Community Corner

Longtime Democratic Councilor Paulann Sheets Won't Seek Re-Election

Town Councilor And Lawyer Defends Homeowners Facing Foreclosure, And Says Job Does Not Allow Her To Devote Sufficient Time To Post

Longtime Democratic Groton Town Councilor and lawyer Paulann Sheets, who spent years fighting for local environmental causes, will not seek re-election this fall.

“I have, I think, been as useful as I can be,” said Sheets, 70, of her time on the council. She works as a lawyer in Action Advocacy Law Office, mostly defending homeowners facing foreclosure, and feels she can’t devote enough time to this job and the council.

Colleagues said she will be missed.

Find out what's happening in Grotonwith free, real-time updates from Patch.

“She’s done a lot for energy and energy conservation,” Town Councilor Bill Johnson said. “She really spearheaded that whole drive.” Groton has 11 buildings receiving solar energy largely because of her efforts, he said.

Sheets was instrumental in pushing forward a referendum in 1988 to buy five properties to preserve open space in Groton, Town Clerk Betsy Moukawsher said. Sheets also served as pro buono lawyer for the Groton Open Space Association, defending the group when developers sued in 2003 to try to develop the 75-acre Merritt Property.

Find out what's happening in Grotonwith free, real-time updates from Patch.

State Rep. Elissa Wright, (D-Groton) said Sheets led a fight to save waters off Mumford Cove, argued for open debate about the conduct of teachers in schools, and backed measures like phasing in property reassessments to minimize the blow to taxpayers.

“Not only is Paulann extraordinarily articulate, she brings a profound intensity and a breadth and depth of legal knowledge and human understanding to every issue and every problem she addresses,” Wright said.

Sheets was born and raised in Fort Wayne, Ind., the younger of two children. Her father was an engineer who founded a heating, cooling and air conditioning business. Her mother stayed home.

Sheets earned her bachelor’s degree at Indiana University, finished the coursework toward a doctorate in government, then decided to go to law school.

She’d started college as a Goldwater Republican, but said she learned the world was not as comfortable a place as she’d first believed. Sheets was a student in the 1960s when a group organized a campus lecture on the sit-in movement, then was indicted on charges of conspiracy to overthrow the government. She left school to help raise money for the defense. The indictments were eventually dismissed.

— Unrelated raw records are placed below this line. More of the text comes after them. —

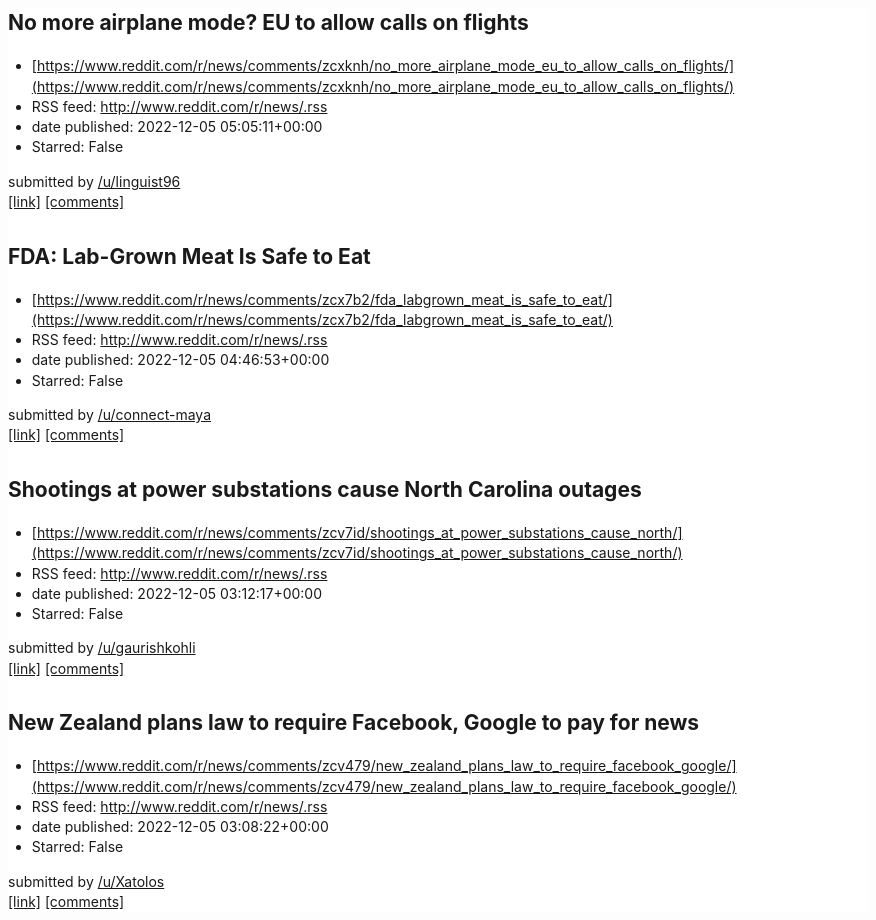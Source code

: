 ## No more airplane mode? EU to allow calls on flights
 - [https://www.reddit.com/r/news/comments/zcxknh/no_more_airplane_mode_eu_to_allow_calls_on_flights/](https://www.reddit.com/r/news/comments/zcxknh/no_more_airplane_mode_eu_to_allow_calls_on_flights/)
 - RSS feed: http://www.reddit.com/r/news/.rss
 - date published: 2022-12-05 05:05:11+00:00
 - Starred: False

&#32; submitted by &#32; <a href="https://www.reddit.com/user/linguist96"> /u/linguist96 </a> <br /> <span><a href="https://www.bbc.com/news/technology-63786591">[link]</a></span> &#32; <span><a href="https://www.reddit.com/r/news/comments/zcxknh/no_more_airplane_mode_eu_to_allow_calls_on_flights/">[comments]</a></span>

## FDA: Lab-Grown Meat Is Safe to Eat
 - [https://www.reddit.com/r/news/comments/zcx7b2/fda_labgrown_meat_is_safe_to_eat/](https://www.reddit.com/r/news/comments/zcx7b2/fda_labgrown_meat_is_safe_to_eat/)
 - RSS feed: http://www.reddit.com/r/news/.rss
 - date published: 2022-12-05 04:46:53+00:00
 - Starred: False

&#32; submitted by &#32; <a href="https://www.reddit.com/user/connect-maya"> /u/connect-maya </a> <br /> <span><a href="https://www.verywellhealth.com/fda-lab-grown-meat-6833515">[link]</a></span> &#32; <span><a href="https://www.reddit.com/r/news/comments/zcx7b2/fda_labgrown_meat_is_safe_to_eat/">[comments]</a></span>

## Shootings at power substations cause North Carolina outages
 - [https://www.reddit.com/r/news/comments/zcv7id/shootings_at_power_substations_cause_north/](https://www.reddit.com/r/news/comments/zcv7id/shootings_at_power_substations_cause_north/)
 - RSS feed: http://www.reddit.com/r/news/.rss
 - date published: 2022-12-05 03:12:17+00:00
 - Starred: False

&#32; submitted by &#32; <a href="https://www.reddit.com/user/gaurishkohli"> /u/gaurishkohli </a> <br /> <span><a href="https://apnews.com/article/vandalism-north-carolina-power-outages-47614e4786ca0fb000be779d27f3995a?utm_source=homepage&amp;utm_medium=TopNews&amp;utm_campaign=position_08">[link]</a></span> &#32; <span><a href="https://www.reddit.com/r/news/comments/zcv7id/shootings_at_power_substations_cause_north/">[comments]</a></span>

## New Zealand plans law to require Facebook, Google to pay for news
 - [https://www.reddit.com/r/news/comments/zcv479/new_zealand_plans_law_to_require_facebook_google/](https://www.reddit.com/r/news/comments/zcv479/new_zealand_plans_law_to_require_facebook_google/)
 - RSS feed: http://www.reddit.com/r/news/.rss
 - date published: 2022-12-05 03:08:22+00:00
 - Starred: False

&#32; submitted by &#32; <a href="https://www.reddit.com/user/Xatolos"> /u/Xatolos </a> <br /> <span><a href="https://www.reuters.com/business/media-telecom/new-zealand-plans-law-require-facebook-google-pay-news-2022-12-04/">[link]</a></span> &#32; <span><a href="https://www.reddit.com/r/news/comments/zcv479/new_zealand_plans_law_to_require_facebook_google/">[comments]</a></span>
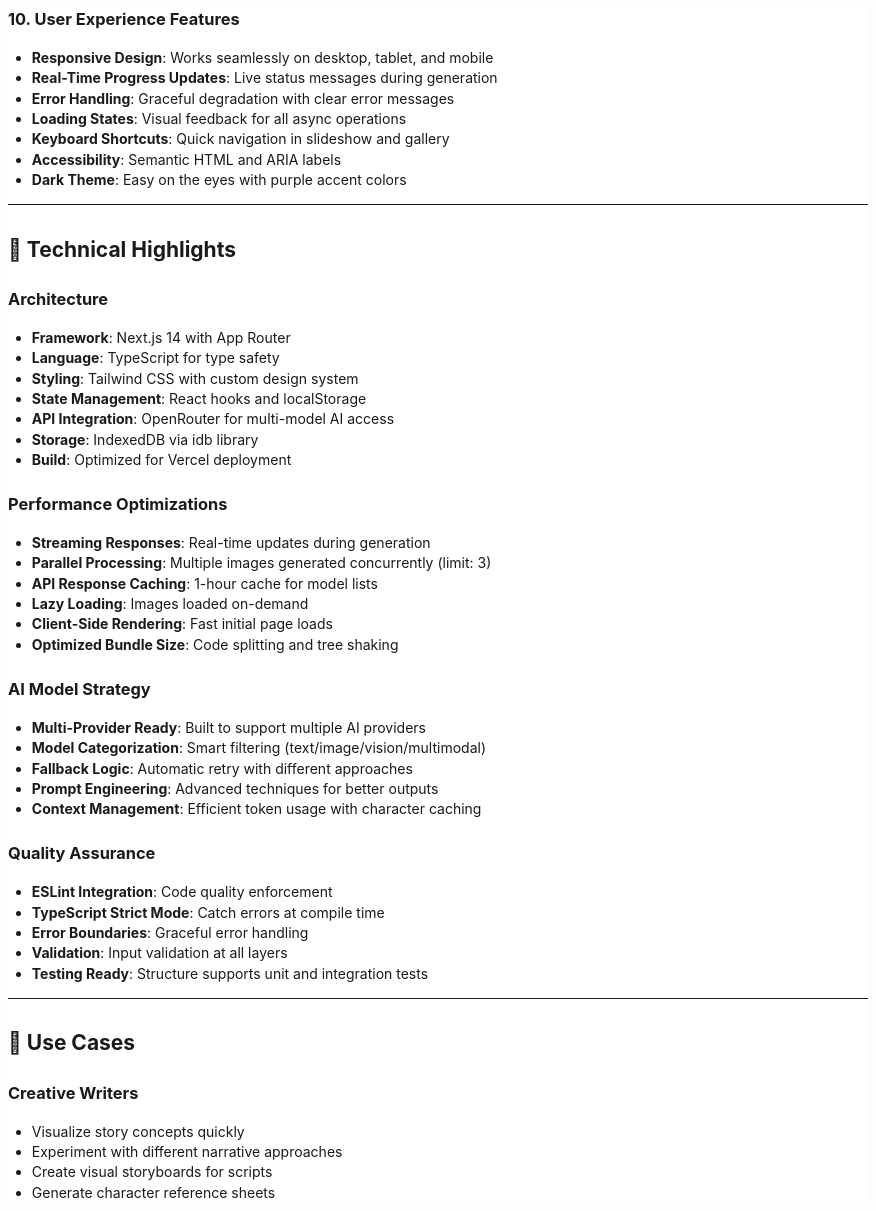 ### 10. **User Experience Features**
- **Responsive Design**: Works seamlessly on desktop, tablet, and mobile
- **Real-Time Progress Updates**: Live status messages during generation
- **Error Handling**: Graceful degradation with clear error messages
- **Loading States**: Visual feedback for all async operations
- **Keyboard Shortcuts**: Quick navigation in slideshow and gallery
- **Accessibility**: Semantic HTML and ARIA labels
- **Dark Theme**: Easy on the eyes with purple accent colors

---

## 🔧 Technical Highlights

### Architecture
- **Framework**: Next.js 14 with App Router
- **Language**: TypeScript for type safety
- **Styling**: Tailwind CSS with custom design system
- **State Management**: React hooks and localStorage
- **API Integration**: OpenRouter for multi-model AI access
- **Storage**: IndexedDB via idb library
- **Build**: Optimized for Vercel deployment

### Performance Optimizations
- **Streaming Responses**: Real-time updates during generation
- **Parallel Processing**: Multiple images generated concurrently (limit: 3)
- **API Response Caching**: 1-hour cache for model lists
- **Lazy Loading**: Images loaded on-demand
- **Client-Side Rendering**: Fast initial page loads
- **Optimized Bundle Size**: Code splitting and tree shaking

### AI Model Strategy
- **Multi-Provider Ready**: Built to support multiple AI providers
- **Model Categorization**: Smart filtering (text/image/vision/multimodal)
- **Fallback Logic**: Automatic retry with different approaches
- **Prompt Engineering**: Advanced techniques for better outputs
- **Context Management**: Efficient token usage with character caching

### Quality Assurance
- **ESLint Integration**: Code quality enforcement
- **TypeScript Strict Mode**: Catch errors at compile time
- **Error Boundaries**: Graceful error handling
- **Validation**: Input validation at all layers
- **Testing Ready**: Structure supports unit and integration tests

---

## 🎯 Use Cases

### Creative Writers
- Visualize story concepts quickly
- Experiment with different narrative approaches
- Create visual storyboards for scripts
- Generate character reference sheets
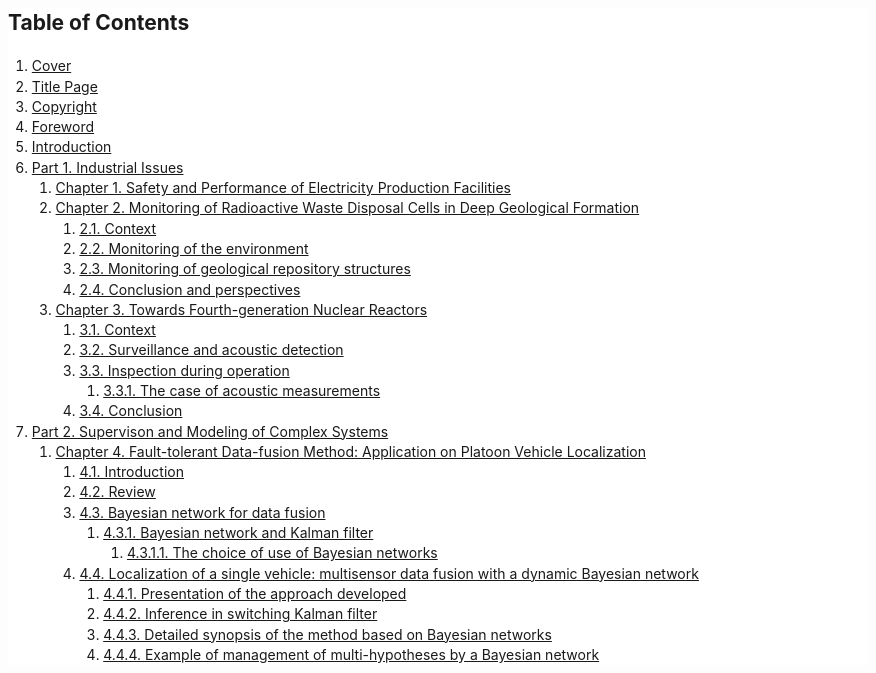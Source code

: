 Table of Contents
-----------------

1. [Cover](https://ebookreading.net/view/book/Supervision+and+Safety+of+Complex+Systems-EB9781118588017_1.html)
1. [Title Page](https://ebookreading.net/view/book/Supervision+and+Safety+of+Complex+Systems-EB9781118588017_3.html)
1. [Copyright](https://ebookreading.net/view/book/Supervision+and+Safety+of+Complex+Systems-EB9781118588017_4.html)
1. [Foreword](https://ebookreading.net/view/book/Supervision+and+Safety+of+Complex+Systems-EB9781118588017_5.html)
1. [Introduction](https://ebookreading.net/view/book/Supervision+and+Safety+of+Complex+Systems-EB9781118588017_7.html)
1. [Part 1. Industrial Issues](https://ebookreading.net/view/book/Supervision+and+Safety+of+Complex+Systems-EB9781118588017_8.html)
    1. [Chapter 1. Safety and Performance of Electricity Production Facilities](https://ebookreading.net/view/book/Supervision+and+Safety+of+Complex+Systems-EB9781118588017_9.html)
    1. [Chapter 2. Monitoring of Radioactive Waste Disposal Cells in Deep Geological Formation](https://ebookreading.net/view/book/Supervision+and+Safety+of+Complex+Systems-EB9781118588017_10.html)
        1. [2.1. Context](https://ebookreading.net/view/book/Supervision+and+Safety+of+Complex+Systems-EB9781118588017_10.html#ch2_1)
        1. [2.2. Monitoring of the environment](https://ebookreading.net/view/book/Supervision+and+Safety+of+Complex+Systems-EB9781118588017_10.html#ch2_2)
        1. [2.3. Monitoring of geological repository structures](https://ebookreading.net/view/book/Supervision+and+Safety+of+Complex+Systems-EB9781118588017_10.html#ch2_3)
        1. [2.4. Conclusion and perspectives](https://ebookreading.net/view/book/Supervision+and+Safety+of+Complex+Systems-EB9781118588017_10.html#ch2_4)
    1. [Chapter 3. Towards Fourth-generation Nuclear Reactors](https://ebookreading.net/view/book/Supervision+and+Safety+of+Complex+Systems-EB9781118588017_11.html)
        1. [3.1. Context](https://ebookreading.net/view/book/Supervision+and+Safety+of+Complex+Systems-EB9781118588017_11.html#ch3_1)
        1. [3.2. Surveillance and acoustic detection](https://ebookreading.net/view/book/Supervision+and+Safety+of+Complex+Systems-EB9781118588017_11.html#ch3_2)
        1. [3.3. Inspection during operation](https://ebookreading.net/view/book/Supervision+and+Safety+of+Complex+Systems-EB9781118588017_11.html#ch3_3)
            1. [3.3.1. The case of acoustic measurements](https://ebookreading.net/view/book/Supervision+and+Safety+of+Complex+Systems-EB9781118588017_11.html#ch3_3_1)
        1. [3.4. Conclusion](https://ebookreading.net/view/book/Supervision+and+Safety+of+Complex+Systems-EB9781118588017_11.html#ch3_4)
1. [Part 2. Supervison and Modeling of Complex Systems](https://ebookreading.net/view/book/Supervision+and+Safety+of+Complex+Systems-EB9781118588017_12.html)
    1. [Chapter 4. Fault-tolerant Data-fusion Method: Application on Platoon Vehicle Localization](https://ebookreading.net/view/book/Supervision+and+Safety+of+Complex+Systems-EB9781118588017_13.html)
        1. [4.1. Introduction](https://ebookreading.net/view/book/Supervision+and+Safety+of+Complex+Systems-EB9781118588017_13.html#ch4_1)
        1. [4.2. Review](https://ebookreading.net/view/book/Supervision+and+Safety+of+Complex+Systems-EB9781118588017_13.html#ch4_2)
        1. [4.3. Bayesian network for data fusion](https://ebookreading.net/view/book/Supervision+and+Safety+of+Complex+Systems-EB9781118588017_13.html#ch4_3)
            1. [4.3.1. Bayesian network and Kalman filter](https://ebookreading.net/view/book/Supervision+and+Safety+of+Complex+Systems-EB9781118588017_13.html#ch4_3_1)
                1. [4.3.1.1. The choice of use of Bayesian networks](https://ebookreading.net/view/book/Supervision+and+Safety+of+Complex+Systems-EB9781118588017_13.html#s4.3.1.1)
        1. [4.4. Localization of a single vehicle: multisensor data fusion with a dynamic Bayesian network](https://ebookreading.net/view/book/Supervision+and+Safety+of+Complex+Systems-EB9781118588017_13.html#ch4_4)
            1. [4.4.1. Presentation of the approach developed](https://ebookreading.net/view/book/Supervision+and+Safety+of+Complex+Systems-EB9781118588017_13.html#ch4_4_1)
            1. [4.4.2. Inference in switching Kalman filter](https://ebookreading.net/view/book/Supervision+and+Safety+of+Complex+Systems-EB9781118588017_13.html#ch4_4_2)
            1. [4.4.3. Detailed synopsis of the method based on Bayesian networks](https://ebookreading.net/view/book/Supervision+and+Safety+of+Complex+Systems-EB9781118588017_13.html#ch4_4_3)
            1. [4.4.4. Example of management of multi-hypotheses by a Bayesian network](https://ebookreading.net/view/book/Supervision+and+Safety+of+Complex+Systems-EB9781118588017_13.html#ch4_4_4)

The law was viewed as a place to change inequity, she said, whether related to race, sex or economics.

“The law was seen as a point of leverage,” she said. “That was where the action was.”

In 1968, she married David Caplovitz, a Columbia University sociologist known for his dissertation “The Poor Pay More,” who she met while he was visiting Indiana to give a lecture. Sheets then moved to New York and attended law school at Columbia University. The couple had two children.

She worked on research projects from home when her daughter was young, then was hired by Weil, Gotshal & Manges, a firm that had about 250 lawyers at the time of her hire in the 1970s. Now it has more than 1,200 lawyers and handled the Lehman Brothers bankruptcy.

Sheets was the lawyer in charge of energy and utilities for the firm, and handled the cases for merchants like JC Penney and Sears at the time of the first energy crisis. She kept the job for eight years, then moved on to the attorney general’s office.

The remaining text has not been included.